Eliza: What made you interested in writing for young people?
Tamra: I have loved writing since I was a young child. I always found it the best way to express myself. I tended to be shy when I was young (not now!), and it gave me an outlet. I wrote stories, poems, and letters. As an adult, I still loved writing and wanted to make it my career, even though I was repeatedly told it wasn’t really possible. I began writing whatever I could, and eventually, my first book assignment came through. It was for young people—an audience I hadn’t really considered before. Since then it has only grown. Now I write for all ages, from preschool through adults.
Eliza: You've written a lot of career and collage guide books for young people. What sets your guide books apart from the competition?

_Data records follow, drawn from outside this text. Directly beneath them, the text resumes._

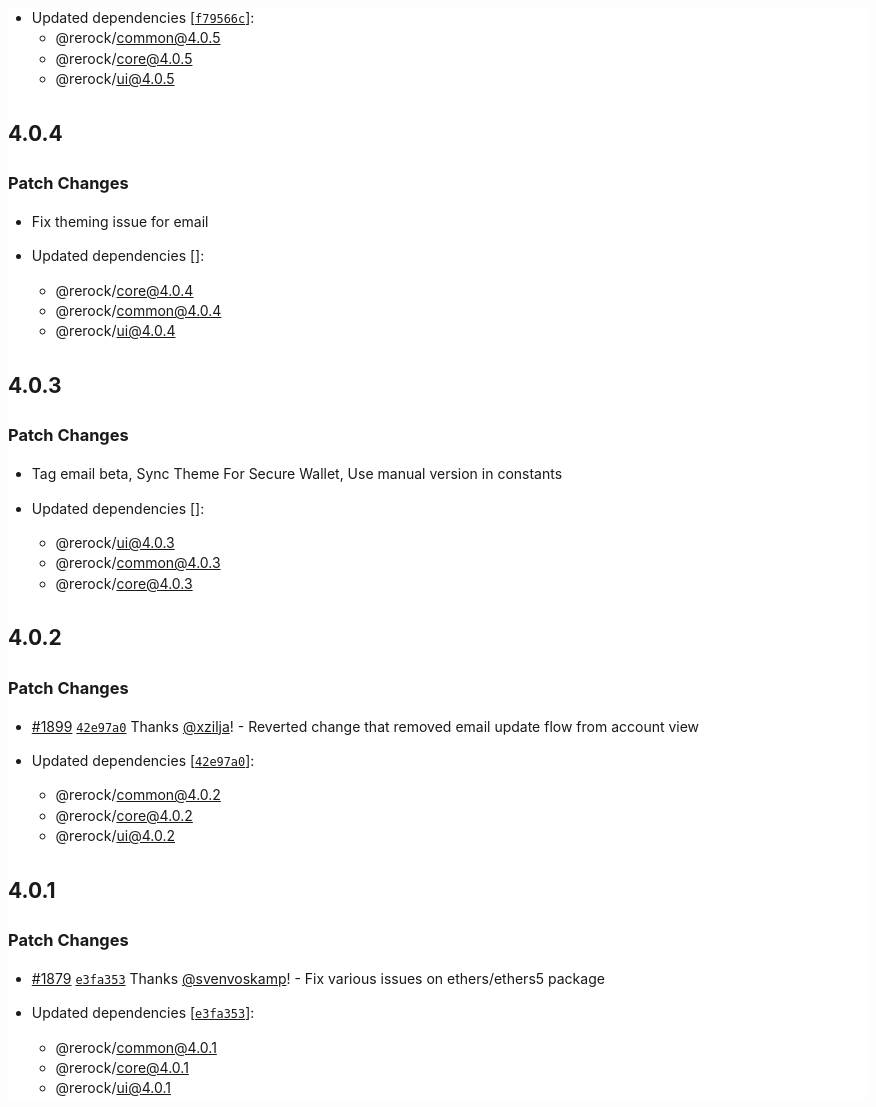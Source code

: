 - Updated dependencies [[`f79566c`](https://github.com/WalletConnect/web3modal/commit/f79566ca5119fa12795dd49fce01aea8e1a05d97)]:
  - @rerock/common@4.0.5
  - @rerock/core@4.0.5
  - @rerock/ui@4.0.5

## 4.0.4

### Patch Changes

- Fix theming issue for email

- Updated dependencies []:
  - @rerock/core@4.0.4
  - @rerock/common@4.0.4
  - @rerock/ui@4.0.4

## 4.0.3

### Patch Changes

- Tag email beta, Sync Theme For Secure Wallet, Use manual version in constants

- Updated dependencies []:
  - @rerock/ui@4.0.3
  - @rerock/common@4.0.3
  - @rerock/core@4.0.3

## 4.0.2

### Patch Changes

- [#1899](https://github.com/WalletConnect/web3modal/pull/1899) [`42e97a0`](https://github.com/WalletConnect/web3modal/commit/42e97a04eb60090a821019ae80d62acacf35fc66) Thanks [@xzilja](https://github.com/xzilja)! - Reverted change that removed email update flow from account view

- Updated dependencies [[`42e97a0`](https://github.com/WalletConnect/web3modal/commit/42e97a04eb60090a821019ae80d62acacf35fc66)]:
  - @rerock/common@4.0.2
  - @rerock/core@4.0.2
  - @rerock/ui@4.0.2

## 4.0.1

### Patch Changes

- [#1879](https://github.com/WalletConnect/web3modal/pull/1879) [`e3fa353`](https://github.com/WalletConnect/web3modal/commit/e3fa35396e3d2b1153d12bfaf92738bc67b46640) Thanks [@svenvoskamp](https://github.com/svenvoskamp)! - Fix various issues on ethers/ethers5 package

- Updated dependencies [[`e3fa353`](https://github.com/WalletConnect/web3modal/commit/e3fa35396e3d2b1153d12bfaf92738bc67b46640)]:
  - @rerock/common@4.0.1
  - @rerock/core@4.0.1
  - @rerock/ui@4.0.1
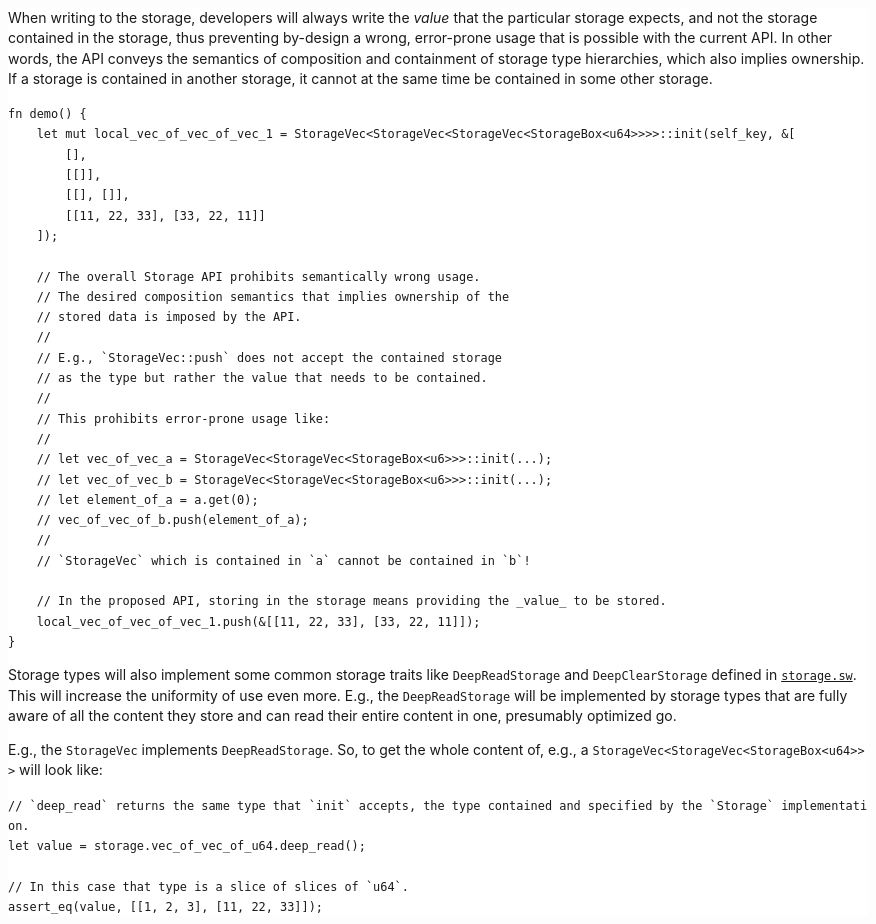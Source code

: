 When writing to the storage, developers will always write the _value_ that the particular storage expects, and not the storage contained in the storage, thus preventing by-design a wrong, error-prone usage that is possible with the current API. In other words, the API conveys the semantics of composition and containment of storage type hierarchies, which also implies ownership. If a storage is contained in another storage, it cannot at the same time be contained in some other storage.

```Sway
fn demo() {
    let mut local_vec_of_vec_of_vec_1 = StorageVec<StorageVec<StorageVec<StorageBox<u64>>>>::init(self_key, &[
        [],
        [[]],
        [[], []],
        [[11, 22, 33], [33, 22, 11]]
    ]);

    // The overall Storage API prohibits semantically wrong usage.
    // The desired composition semantics that implies ownership of the
    // stored data is imposed by the API.
    //
    // E.g., `StorageVec::push` does not accept the contained storage
    // as the type but rather the value that needs to be contained.
    //
    // This prohibits error-prone usage like:
    //
    // let vec_of_vec_a = StorageVec<StorageVec<StorageBox<u6>>>::init(...);
    // let vec_of_vec_b = StorageVec<StorageVec<StorageBox<u6>>>::init(...);
    // let element_of_a = a.get(0);
    // vec_of_vec_of_b.push(element_of_a);
    //
    // `StorageVec` which is contained in `a` cannot be contained in `b`!

    // In the proposed API, storing in the storage means providing the _value_ to be stored.
    local_vec_of_vec_of_vec_1.push(&[[11, 22, 33], [33, 22, 11]]);
}
```

Storage types will also implement some common storage traits like `DeepReadStorage` and `DeepClearStorage` defined in [`storage.sw`](../files/0013-configurable-and-composable-storage/sway-libs/storage.sw). This will increase the uniformity of use even more. E.g., the `DeepReadStorage` will be implemented by storage types that are fully aware of all the content they store and can read their entire content in one, presumably optimized go.

E.g., the `StorageVec` implements `DeepReadStorage`. So, to get the whole content of, e.g., a `StorageVec<StorageVec<StorageBox<u64>>>` will look like:

```Sway
// `deep_read` returns the same type that `init` accepts, the type contained and specified by the `Storage` implementation.
let value = storage.vec_of_vec_of_u64.deep_read();

// In this case that type is a slice of slices of `u64`.
assert_eq(value, [[1, 2, 3], [11, 22, 33]]);
```


[summary]: #summary
[motivation]: #motivation
[sample-code]: #sample-code
[guide-level-explanation]: #guide-level-explanation
[storage-declarations-and-storage-types]: #storage-declarations-and-storage-types
[default-storage-configuration]: #default-storage-configuration
[using-storage-types-in-code]: #using-storage-types-in-code
[storage-api-design-guidelines]: #storage-api-design-guidelines
[storage-references]: #storage-references
[storage-attributes]: #storage-attributes
[breaking-changes]: #breaking-changes
[reference-level-explanation]: #reference-level-explanation
[the-storage-trait]: #the-storage-trait
[configuring-storage]: #configuring-storage
[using-storage-in-code]: #using-storage-in-code
[optimizing-storage-layout]: #optimizing-storage-layout
[developing-storage-types]: #developing-storage-types
[defining-storage-traits]: #defining-storage-traits
[low-level-api-and-the-state-intrinsics]: #low-level-api-and-the-state-intrinsics
[drawbacks]: #drawbacks
[rationale-and-alternatives]: #rationale-and-alternatives
[prior-art]: #prior-art
[unresolved-questions]: #unresolved-questions
[future-possibilities]: #future-possibilities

Tamra: Well, I think that sets them aside, first, is that they are really focused on the audience. So much of the material out there is either dry, boring or both. I try to infuse my books with humor and create a rapport with the young people. Also, I have four children which has certainly given me insight into career and educational choices. Finally, I’m a strong advocate of alternative education options, and so I think my books reflect more thinking “outside the box” than some do.
Eliza: You have several books on jazz musicians; what is your own personal background in music?
Tamra: Ha, personal background . . . well, years and years in choirs of all kinds, and a passion for listening to music would be about it. To be honest, my skill is in writing WHATEVER I’m asked to write, whether or not I have personal experience in it or not. Just see how many books I’ve written about countries I’ve never been to!
Eliza: Which of your books required the most research?
That is a GREAT question that I have never been asked before, so thanks! I wrote a book about the country of Qatar and finding enough information for it was challenging. I also wrote a biography of a 10 year old celebrity—and it’s challenging to find enough material for someone so young. The hardest research I ever did was for a book on eating disorders. I interviewed some amazing people who broke my heart.
Eliza: What is the key to making history interesting for young people?
Tamra: Staying away from dates and numbers, and remembering your audience at all times. Too many times, textbooks focus so much on the facts that they lose the fascination. I try to put my readers in the “shoes” of someone during the time period. I recently wrote a book about the Spanish Inquisition and portrayed what it was like through the life of a young Jewish girl. History is about people and not dates, and it’s important to show that to young people.